The architecture is built to support that path. The adapter factory, configurable confidence thresholds, the audit log, and Human Review as a first-class outcome all carry directly into production. Moving from prototype to pilot is real work, but it is well-defined work, and the repo hands you the map.

Why it matters

Return to Esker's 2025 benchmark from the opening: the average touchless rate is 67%, and top-performing organizations exceed 90%. Most B2B operations are nowhere near either number yet.

The gap between current practice and that benchmark is less a technology problem than an integration and trust problem. Organizations need a system that connects to their real data: the actual customer master, product catalog, and ERP. And they need operators who can see every decision before trusting the system with live orders.

That is what this prototype is built to demonstrate, and why it ships as something you can run rather than a slide. It includes a corpus of 49 test cases covering every channel, every content format, and every routing outcome. Every decision is explained, every operator action is logged, and the confidence thresholds are configurable policy rather than fixed defaults.

The architecture makes that extensibility concrete. Swapping the ERP stub for a NetSuite or Dynamics 365 adapter means implementing one interface method and registering it. Adding a channel such as a web form or a REST endpoint means adding one adapter module. The graph does not change. The same goes for the obvious next features: order acknowledgement, price validation, minimum order quantity checks, partial fulfillment, and multi-language support are all new adapters on the same pipeline, not rewrites.

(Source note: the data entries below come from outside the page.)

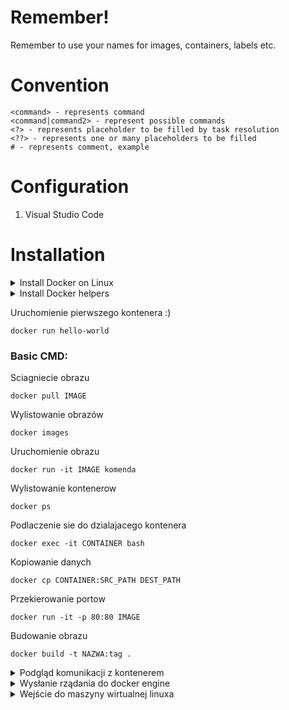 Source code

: # Remember!

Remember to use your names for images, containers, labels etc.

# Convention

```
<command> - represents command
<command|command2> - represent possible commands
<?> - represents placeholder to be filled by task resolution
<??> - represents one or many placeholders to be filled 
# - represents comment, example
``` 

# Configuration

1. Visual Studio Code


# Installation

<details><summary>Install Docker on Linux</summary>
<p>

```bash
# Install Docker
curl -fsSL https://get.docker.com | sh

# Install Docker w $HOME jako non-root
curl -fsSL https://get.docker.com/rootless | sh
```

</p>
</details>

<details><summary>Install Docker helpers</summary>
<p>

```bash
# Windows
$ Set-ExecutionPolicy RemoteSigned
$ Install-Module posh-docker
$ Import-Module posh-docker

# Mac
$ brew tap homebrew/completions
$ brew install docker-completion
$ brew install docker-compose-completion

# Linux
$ apt install bash-completion
$ curl https://raw.githubusercontent.com/docker/docker-ce/master/components/cli/contrib/completion/bash/docker -o /etc/bash_completion.d/docker.sh
```

</p>
</details>

Uruchomienie pierwszego kontenera :)
```
docker run hello-world
```

### Basic CMD:

Sciagniecie obrazu
```
docker pull IMAGE
```

Wylistowanie obrazów
```
docker images
```

Uruchomienie obrazu
```
docker run -it IMAGE komenda
```

Wylistowanie kontenerow
```
docker ps
```

Podlaczenie sie do dzialajacego kontenera
```
docker exec -it CONTAINER bash
```

Kopiowanie danych
```
docker cp CONTAINER:SRC_PATH DEST_PATH
```

Przekierowanie portow
```
docker run -it -p 80:80 IMAGE
```

Budowanie obrazu
```
docker build -t NAZWA:tag .
```

<details><summary>Podgląd komunikacji z kontenerem</summary>
<p>

```bash
socat -d -d -t100 \
   -lf /dev/stdout \
   -v UNIX-LISTEN:/var/run/docker.debug,mode=777,reuseaddr,fork \
      UNIX-CONNECT:/var/run/docker.sock
```

```bash
DOCKER_HOST=unix:///var/run/docker.debug docker ps
```

</p>
</details>

<details><summary>Wysłanie rządania do docker engine</summary>
<p>

```bash
curl -sSf --unix-socket /var/run/docker.sock 0/containers/json
```

</p>
</details>

<details><summary>Wejście do maszyny wirtualnej linuxa</summary>
<p>

```bash
# Windows and Mac
docker run -it --rm --privileged --pid=host justincormack/nsenter1
```

</p>
</details>
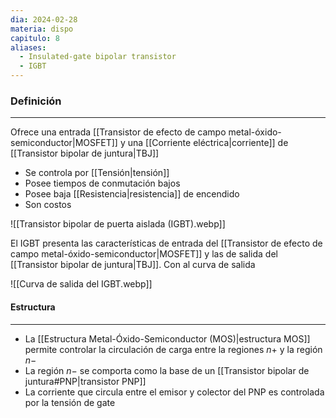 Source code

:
 ```yaml
---
dia: 2024-02-28
materia: dispo
capitulo: 8
aliases:
  - Insulated-gate bipolar transistor
  - IGBT
---
```

### Definición
---
Ofrece una entrada [[Transistor de efecto de campo metal-óxido-semiconductor|MOSFET]] y una [[Corriente eléctrica|corriente]] de [[Transistor bipolar de juntura|TBJ]]
* Se controla por [[Tensión|tensión]]
* Posee tiempos de conmutación bajos
* Posee baja [[Resistencia|resistencia]] de encendido
* Son costos

![[Transistor bipolar de puerta aislada (IGBT).webp]]

El IGBT presenta las características de entrada del [[Transistor de efecto de campo metal-óxido-semiconductor|MOSFET]] y las de salida del [[Transistor bipolar de juntura|TBJ]]. Con al curva de salida

![[Curva de salida del IGBT.webp]]

#### Estructura
---
* La [[Estructura Metal-Óxido-Semiconductor (MOS)|estructura MOS]] permite controlar la circulación de carga entre la regiones $n+$ y la región $n-$
* La región $n-$ se comporta como la base de un [[Transistor bipolar de juntura#PNP|transistor PNP]]
* La corriente que circula entre el emisor y colector del PNP es controlada por la tensión de gate

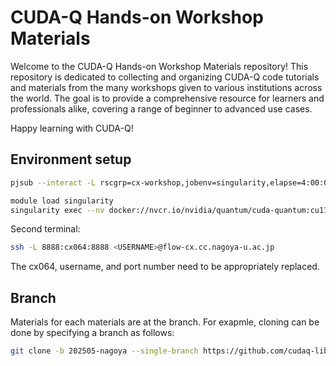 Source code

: **CUDA-Q Hands-on Workshop Materials**
=====================================

Welcome to the CUDA-Q Hands-on Workshop Materials repository! This repository is dedicated to collecting and organizing CUDA-Q code tutorials and materials from the many workshops given to various institutions across the world. The goal is to provide a comprehensive resource for learners and professionals alike, covering a range of beginner to advanced use cases.

Happy learning with CUDA-Q!

## Environment setup

```sh
pjsub --interact -L rscgrp=cx-workshop,jobenv=singularity,elapse=4:00:00,node=1

module load singularity
singularity exec --nv docker://nvcr.io/nvidia/quantum/cuda-quantum:cu11-0.10.0 jupyter lab --notebook-dir=${HOME} --ip='*' --port=8888 --no-browser --allow-root
```

Second terminal:
```sh
ssh -L 8888:cx064:8888 <USERNAME>@flow-cx.cc.nagoya-u.ac.jp
```

The cx064, username, and port number need to be appropriately replaced.


## Branch

Materials for each materials are at the branch.
For exapmle, cloning can be done by specifying a branch as follows:
```sh
git clone -b 202505-nagoya --single-branch https://github.com/cudaq-libraries/workshops.git
```
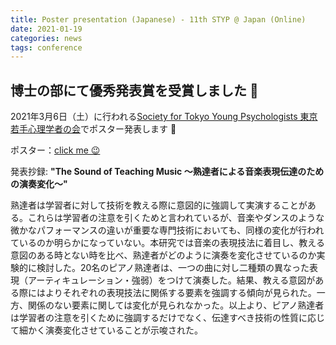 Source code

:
 ```yaml
---
title: Poster presentation (Japanese) - 11th STYP @ Japan (Online)
date: 2021-01-19
categories: news
tags: conference
---
```


## 博士の部にて優秀発表賞を受賞しました 🙈

 2021年3月6日（土）に行われる[Society for Tokyo Young Psychologists 東京若手心理学者の会](https://styp.wordpress.com/)でポスター発表します 🌵

 ポスター：[click me 😉](https://github.com/atsukotominaga/talk/blob/master/2021/STYP.pdf)


発表抄録: **"The Sound of Teaching Music 〜熟達者による音楽表現伝達のための演奏変化〜"**

熟達者は学習者に対して技術を教える際に意図的に強調して実演することがある。これらは学習者の注意を引くためと言われているが、音楽やダンスのような微かなパフォーマンスの違いが重要な専門技術においても、同様の変化が行われているのか明らかになっていない。本研究では音楽の表現技法に着目し、教える意図のある時とない時を比べ、熟達者がどのように演奏を変化させているのか実験的に検討した。20名のピアノ熟達者は、一つの曲に対し二種類の異なった表現（アーティキュレーション・強弱）をつけて演奏した。結果、教える意図がある際にはよりそれぞれの表現技法に関係する要素を強調する傾向が見られた。一方、関係のない要素に関しては変化が見られなかった。以上より、ピアノ熟達者は学習者の注意を引くために強調するだけでなく、伝達すべき技術の性質に応じて細かく演奏変化させていることが示唆された。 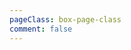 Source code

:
 ```yaml
---
pageClass: box-page-class
comment: false
---
```

<BoxLayout :cardList='photoList' />

<script>
export default {
        data() {
                return {
                        photoList: [
                                {
                                title: 'chatglm',/* 标题 */
                                description: 'ChatGLM 是清华大学的开源项目，其 ChatGLM-6B 是一个开源的、支持中英双语的对话语言模型，，具有 62 亿参数。虽说参数在GPT中不算高，但是作为消费级的显卡上进行本地部署就非常实用。',/* 描述 */
                                date: '2023',/* 日期 */
                                imgurl: '../avatar.png',/* 图片地址 */
                                href: 'https://baidu.com/',/* 跳转链接 */
                                },
                                {
                                title: 'chatglm',/* 标题 */
                                description: 'ChatGLM 是清华大学的开源项目，其 ChatGLM-6B 是一个开源的、支持中英双语的对话语言模型，，具有 62 亿参数。虽说参数在GPT中不算高，但是作为消费级的显卡上进行本地部署就非常实用。',/* 描述 */
                                date: '2023',/* 日期 */
                                imgurl: '../avatar.png',/* 图片地址 */
                                href: 'https://baidu.com/',/* 跳转链接 */
                                },
                                {
                                title: 'chatglm',/* 标题 */
                                description: 'ChatGLM 是清华大学的开源项目，其 ChatGLM-6B 是一个开源的、支持中英双语的对话语言模型，，具有 62 亿参数。虽说参数在GPT中不算高，但是作为消费级的显卡上进行本地部署就非常实用。',/* 描述 */
                                date: '2023',/* 日期 */
                                imgurl: '../avatar.png',/* 图片地址 */
                                href: 'https://baidu.com/',/* 跳转链接 */
                                },
                                {
                                title: 'chatglm',/* 标题 */
                                description: 'ChatGLM 是清华大学的开源项目，其 ChatGLM-6B 是一个开源的、支持中英双语的对话语言模型，，具有 62 亿参数。虽说参数在GPT中不算高，但是作为消费级的显卡上进行本地部署就非常实用。',/* 描述 */
                                date: '2023',/* 日期 */
                                imgurl: '../avatar.png',/* 图片地址 */
                                href: 'https://baidu.com/',/* 跳转链接 */
                                },
                        ],
                }
        }
}
</script> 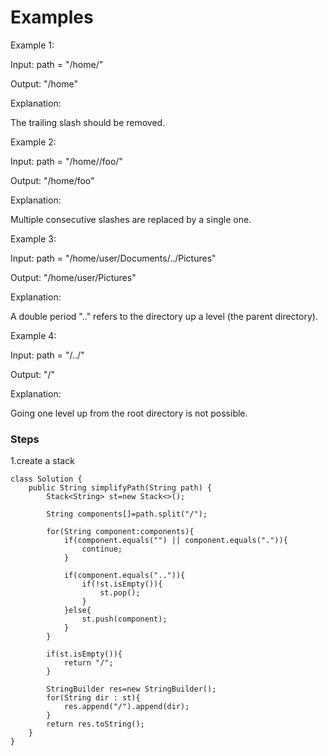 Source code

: # Examples
Example 1:

Input: path = "/home/"

Output: "/home"

Explanation:

The trailing slash should be removed.

Example 2:

Input: path = "/home//foo/"

Output: "/home/foo"

Explanation:

Multiple consecutive slashes are replaced by a single one.

Example 3:

Input: path = "/home/user/Documents/../Pictures"

Output: "/home/user/Pictures"

Explanation:

A double period ".." refers to the directory up a level (the parent directory).

Example 4:

Input: path = "/../"

Output: "/"

Explanation:

Going one level up from the root directory is not possible.

### Steps
1.create a stack

```
class Solution {
    public String simplifyPath(String path) {
        Stack<String> st=new Stack<>();

        String components[]=path.split("/");

        for(String component:components){
            if(component.equals("") || component.equals(".")){
                continue;
            }

            if(component.equals("..")){
                if(!st.isEmpty()){
                    st.pop();
                }
            }else{
                st.push(component);
            }
        }

        if(st.isEmpty()){
            return "/";
        }

        StringBuilder res=new StringBuilder();
        for(String dir : st){
            res.append("/").append(dir);
        }
        return res.toString();
    }
}
``` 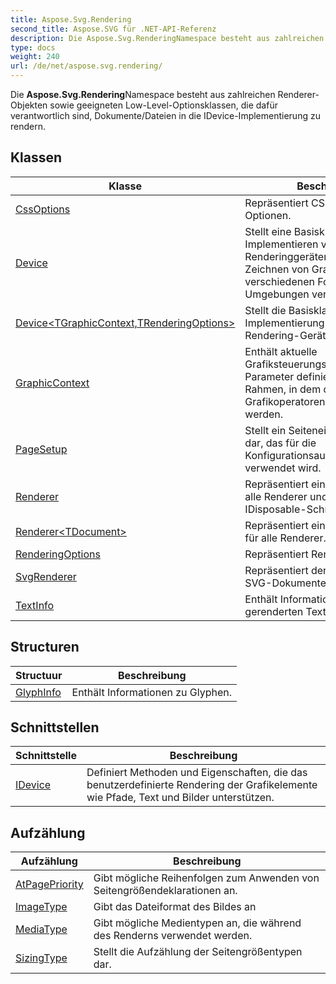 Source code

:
 ```yaml
---
title: Aspose.Svg.Rendering
second_title: Aspose.SVG für .NET-API-Referenz
description: Die Aspose.Svg.RenderingNamespace besteht aus zahlreichen RendererObjekten sowie geeigneten LowLevelOptionsklassen die dafür verantwortlich sind Dokumente/Dateien in die IDeviceImplementierung zu rendern.
type: docs
weight: 240
url: /de/net/aspose.svg.rendering/
---
```

Die **Aspose.Svg.Rendering**Namespace besteht aus zahlreichen Renderer-Objekten sowie geeigneten Low-Level-Optionsklassen, die dafür verantwortlich sind, Dokumente/Dateien in die IDevice-Implementierung zu rendern.

## Klassen

| Klasse | Beschreibung |
| --- | --- |
| [CssOptions](./cssoptions/) | Repräsentiert CSS-Rendering-Optionen. |
| [Device](./device/) | Stellt eine Basisklasse zum Implementieren von Renderinggeräten dar, die zum Zeichnen von Grafiken in verschiedenen Formaten und Umgebungen verwendet werden. |
| [Device&lt;TGraphicContext,TRenderingOptions&gt;](./device-2/) | Stellt die Basisklasse für die Implementierung bestimmter Rendering-Geräte dar. |
| [GraphicContext](./graphiccontext/) | Enthält aktuelle Grafiksteuerungsparameter. Diese Parameter definieren den globalen Rahmen, in dem die Grafikoperatoren ausgeführt werden. |
| [PageSetup](./pagesetup/) | Stellt ein Seiteneinrichtungsobjekt dar, das für die Konfigurationsausgabeseitengruppe verwendet wird. |
| [Renderer](./renderer/) | Repräsentiert eine Basisklasse für alle Renderer und implementiert die IDisposable-Schnittstelle. |
| [Renderer&lt;TDocument&gt;](./renderer-1/) | Repräsentiert eine abstrakte Klasse für alle Renderer. |
| [RenderingOptions](./renderingoptions/) | Repräsentiert Renderoptionen. |
| [SvgRenderer](./svgrenderer/) | Repräsentiert den Renderer für SVG-Dokumente. |
| [TextInfo](./textinfo/) | Enthält Informationen über gerenderten Text. |
## Structuren

| Structuur | Beschreibung |
| --- | --- |
| [GlyphInfo](./glyphinfo/) | Enthält Informationen zu Glyphen. |
## Schnittstellen

| Schnittstelle | Beschreibung |
| --- | --- |
| [IDevice](./idevice/) | Definiert Methoden und Eigenschaften, die das benutzerdefinierte Rendering der Grafikelemente wie Pfade, Text und Bilder unterstützen. |
## Aufzählung

| Aufzählung | Beschreibung |
| --- | --- |
| [AtPagePriority](./atpagepriority/) | Gibt mögliche Reihenfolgen zum Anwenden von Seitengrößendeklarationen an. |
| [ImageType](./imagetype/) | Gibt das Dateiformat des Bildes an |
| [MediaType](./mediatype/) | Gibt mögliche Medientypen an, die während des Renderns verwendet werden. |
| [SizingType](./sizingtype/) | Stellt die Aufzählung der Seitengrößentypen dar. |



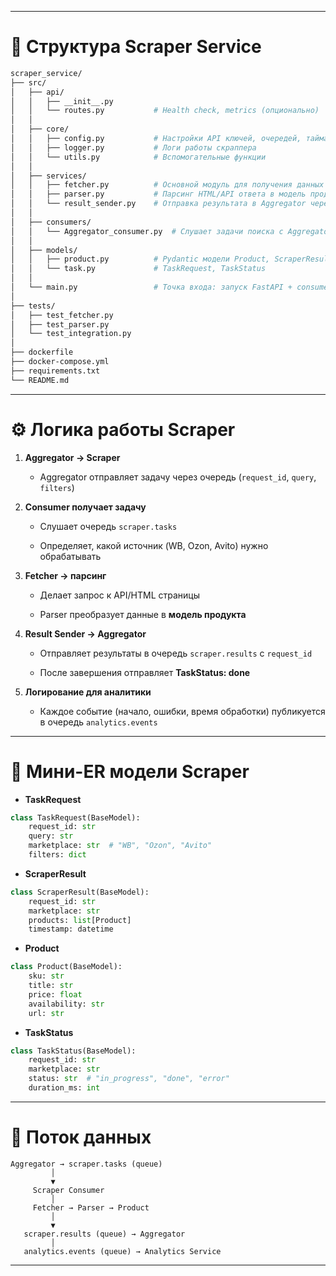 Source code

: 
---

# 📂 Структура Scraper Service

```bash
scraper_service/
├── src/
│   ├── api/
│   │   ├── __init__.py
│   │   └── routes.py           # Health check, metrics (опционально)
│   │
│   ├── core/
│   │   ├── config.py           # Настройки API ключей, очередей, таймаутов
│   │   ├── logger.py           # Логи работы скраппера
│   │   └── utils.py            # Вспомогательные функции
│   │
│   ├── services/
│   │   ├── fetcher.py          # Основной модуль для получения данных с маркетплейсов
│   │   ├── parser.py           # Парсинг HTML/API ответа в модель продукта
│   │   └── result_sender.py    # Отправка результата в Aggregator через очередь
│   │
│   ├── consumers/
│   │   └── Aggregator_consumer.py  # Слушает задачи поиска с Aggregator
│   │
│   ├── models/
│   │   ├── product.py          # Pydantic модели Product, ScraperResult
│   │   └── task.py             # TaskRequest, TaskStatus
│   │
│   └── main.py                 # Точка входа: запуск FastAPI + consumer
│
├── tests/
│   ├── test_fetcher.py
│   ├── test_parser.py
│   └── test_integration.py
│
├── dockerfile
├── docker-compose.yml
├── requirements.txt
└── README.md
```

---

# ⚙️ Логика работы Scraper

1. **Aggregator → Scraper**
    
    - Aggregator отправляет задачу через очередь (`request_id`, `query`, `filters`)
        
2. **Consumer получает задачу**
    
    - Слушает очередь `scraper.tasks`
        
    - Определяет, какой источник (WB, Ozon, Avito) нужно обрабатывать
        
3. **Fetcher → парсинг**
    
    - Делает запрос к API/HTML страницы
        
    - Parser преобразует данные в **модель продукта**
        
4. **Result Sender → Aggregator**
    
    - Отправляет результаты в очередь `scraper.results` с `request_id`
        
    - После завершения отправляет **TaskStatus: done**
        
5. **Логирование для аналитики**
    
    - Каждое событие (начало, ошибки, время обработки) публикуется в очередь `analytics.events`
        

---

# 📌 Мини-ER модели Scraper

- **TaskRequest**
    

```python
class TaskRequest(BaseModel):
    request_id: str
    query: str
    marketplace: str  # "WB", "Ozon", "Avito"
    filters: dict
```

- **ScraperResult**
    

```python
class ScraperResult(BaseModel):
    request_id: str
    marketplace: str
    products: list[Product]
    timestamp: datetime
```

- **Product**
    

```python
class Product(BaseModel):
    sku: str
    title: str
    price: float
    availability: str
    url: str
```

- **TaskStatus**
    

```python
class TaskStatus(BaseModel):
    request_id: str
    marketplace: str
    status: str  # "in_progress", "done", "error"
    duration_ms: int
```

---

# 🔹 Поток данных

```
Aggregator → scraper.tasks (queue)
         │
         ▼
     Scraper Consumer
         │
     Fetcher → Parser → Product
         │
         ▼
   scraper.results (queue) → Aggregator
         │
   analytics.events (queue) → Analytics Service
```

---
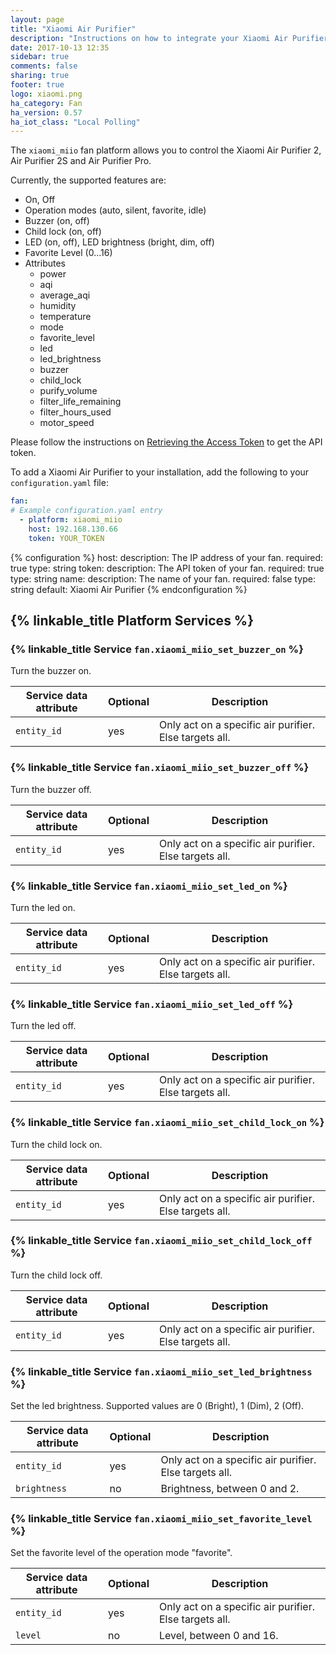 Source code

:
 ```yaml
---
layout: page
title: "Xiaomi Air Purifier"
description: "Instructions on how to integrate your Xiaomi Air Purifier within Home Assistant."
date: 2017-10-13 12:35
sidebar: true
comments: false
sharing: true
footer: true
logo: xiaomi.png
ha_category: Fan
ha_version: 0.57
ha_iot_class: "Local Polling"
---
```


The `xiaomi_miio` fan platform allows you to control the Xiaomi Air Purifier 2, Air Purifier 2S and Air Purifier Pro.

Currently, the supported features are:

* On, Off
* Operation modes (auto, silent, favorite, idle)
* Buzzer (on, off)
* Child lock (on, off)
* LED (on, off), LED brightness (bright, dim, off)
* Favorite Level (0...16)
* Attributes
  - power
  - aqi
  - average_aqi
  - humidity
  - temperature
  - mode
  - favorite_level
  - led
  - led_brightness
  - buzzer
  - child_lock
  - purify_volume
  - filter_life_remaining
  - filter_hours_used
  - motor_speed


Please follow the instructions on [Retrieving the Access Token](/components/vacuum.xiaomi_miio/#retrieving-the-access-token) to get the API token.

To add a Xiaomi Air Purifier to your installation, add the following to your `configuration.yaml` file:

```yaml
fan:
# Example configuration.yaml entry
  - platform: xiaomi_miio
    host: 192.168.130.66
    token: YOUR_TOKEN
```

{% configuration %}
host:
  description: The IP address of your fan.
  required: true
  type: string
token:
  description: The API token of your fan.
  required: true
  type: string
name:
  description: The name of your fan.
  required: false
  type: string
  default: Xiaomi Air Purifier
{% endconfiguration %}

## {% linkable_title Platform Services %}

### {% linkable_title Service `fan.xiaomi_miio_set_buzzer_on` %}

Turn the buzzer on.

| Service data attribute    | Optional | Description                                           |
|---------------------------|----------|-------------------------------------------------------|
| `entity_id`               |      yes | Only act on a specific air purifier. Else targets all.  |

### {% linkable_title Service `fan.xiaomi_miio_set_buzzer_off` %}

Turn the buzzer off.

| Service data attribute    | Optional | Description                                             |
|---------------------------|----------|---------------------------------------------------------|
| `entity_id`               |      yes | Only act on a specific air purifier. Else targets all.  |

### {% linkable_title Service `fan.xiaomi_miio_set_led_on` %}

Turn the led on.

| Service data attribute    | Optional | Description                                             |
|---------------------------|----------|---------------------------------------------------------|
| `entity_id`               |      yes | Only act on a specific air purifier. Else targets all.  |

### {% linkable_title Service `fan.xiaomi_miio_set_led_off` %}

Turn the led off.

| Service data attribute    | Optional | Description                                             |
|---------------------------|----------|---------------------------------------------------------|
| `entity_id`               |      yes | Only act on a specific air purifier. Else targets all.  |

### {% linkable_title Service `fan.xiaomi_miio_set_child_lock_on` %}

Turn the child lock on.

| Service data attribute    | Optional | Description                                             |
|---------------------------|----------|---------------------------------------------------------|
| `entity_id`               |      yes | Only act on a specific air purifier. Else targets all.  |

### {% linkable_title Service `fan.xiaomi_miio_set_child_lock_off` %}

Turn the child lock off.

| Service data attribute    | Optional | Description                                             |
|---------------------------|----------|---------------------------------------------------------|
| `entity_id`               |      yes | Only act on a specific air purifier. Else targets all.  |

### {% linkable_title Service `fan.xiaomi_miio_set_led_brightness` %}

Set the led brightness. Supported values are 0 (Bright), 1 (Dim), 2 (Off).

| Service data attribute    | Optional | Description                                             |
|---------------------------|----------|---------------------------------------------------------|
| `entity_id`               |      yes | Only act on a specific air purifier. Else targets all.  |
| `brightness`              |       no | Brightness, between 0 and 2.                            |

### {% linkable_title Service `fan.xiaomi_miio_set_favorite_level` %}

Set the favorite level of the operation mode "favorite".

| Service data attribute    | Optional | Description                                             |
|---------------------------|----------|---------------------------------------------------------|
| `entity_id`               |      yes | Only act on a specific air purifier. Else targets all.  |
| `level`                   |       no | Level, between 0 and 16.                                |

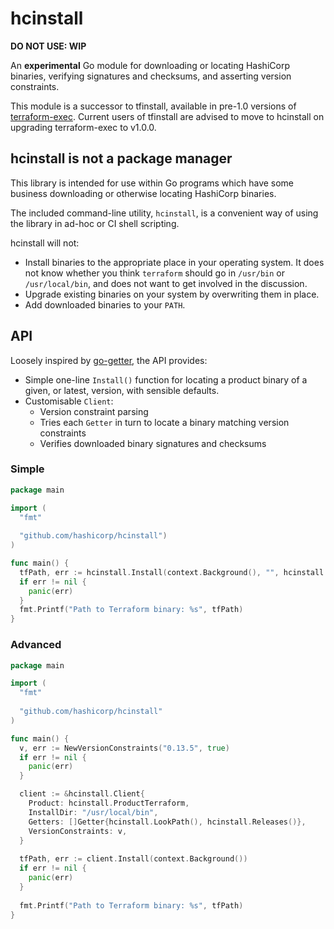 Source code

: # hcinstall

**DO NOT USE: WIP**

An **experimental** Go module for downloading or locating HashiCorp binaries, verifying signatures and checksums, and asserting version constraints.

This module is a successor to tfinstall, available in pre-1.0 versions of [terraform-exec](https://github.com/hashicorp/terraform-exec). Current users of tfinstall are advised to move to hcinstall on upgrading terraform-exec to v1.0.0.

## hcinstall is not a package manager

This library is intended for use within Go programs which have some business downloading or otherwise locating HashiCorp binaries.

The included command-line utility, `hcinstall`, is a convenient way of using the library in ad-hoc or CI shell scripting.

hcinstall will not:
 - Install binaries to the appropriate place in your operating system. It does not know whether you think `terraform` should go in `/usr/bin` or `/usr/local/bin`, and does not want to get involved in the discussion.
 - Upgrade existing binaries on your system by overwriting them in place.
 - Add downloaded binaries to your `PATH`.

## API

Loosely inspired by [go-getter](https://github.com/hashicorp/go-getter), the API provides:

 - Simple one-line `Install()` function for locating a product binary of a given, or latest, version, with sensible defaults.
 - Customisable `Client`:
   - Version constraint parsing
   - Tries each `Getter` in turn to locate a binary matching version constraints
   - Verifies downloaded binary signatures and checksums

### Simple

```go
package main

import (
  "fmt"
  
  "github.com/hashicorp/hcinstall")
)

func main() {
  tfPath, err := hcinstall.Install(context.Background(), "", hcinstall.ProductTerraform, "0.13.5", true)
  if err != nil {
    panic(err)
  }
  fmt.Printf("Path to Terraform binary: %s", tfPath)
}
```

### Advanced

```go
package main

import (
  "fmt"
  
  "github.com/hashicorp/hcinstall"
)

func main() {
  v, err := NewVersionConstraints("0.13.5", true)
  if err != nil {
    panic(err)
  }

  client := &hcinstall.Client{
    Product: hcinstall.ProductTerraform,
    InstallDir: "/usr/local/bin",
    Getters: []Getter{hcinstall.LookPath(), hcinstall.Releases()},
    VersionConstraints: v,
  }
  
  tfPath, err := client.Install(context.Background())
  if err != nil {
    panic(err)
  }
  
  fmt.Printf("Path to Terraform binary: %s", tfPath)
}
```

The Product Insights Agent showed what a grounded, observable agent looks like on the buyer side of a commerce interaction. This prototype shows what it looks like on the seller side, where the volume is higher, the formats are messier, and the cost of errors flows directly into fulfillment.

Explore the code

The prototype is MIT licensed, ODM aligned, and runs locally in under an hour. The fastest way to understand it is to run a few orders through it and watch the audit log.

B2B Order Intake — GitHub repository

You need Docker (Engine plus Compose, or Docker Desktop on macOS/Windows), Git, and an Anthropic API key. The only required configuration change is the key.

# 1. Clone and enter the repo

git clone https://github.com/machalliance/solution-studio-b2b-order-intake.git

cd solution-studio-b2b-order-intake

# 2. Configure: set ANTHROPIC_API_KEY=sk-ant-... in .env

cp .env.example .env

# 3. Start the stack

docker compose up -d

Give it about 30 seconds, then open the Agent Control Interface at http://localhost:3000 (the pipeline health check lives at http://localhost:3002/health). Every other .env value has a working local default; no database setup or external accounts are needed beyond Anthropic.

To see the pipeline work, open Test Corpus and run email-01, a clean order from a known buyer. Switch to Live Feed and watch it appear, then open it in the Audit Log to follow extraction, validation, routing, and ERP submission step by step.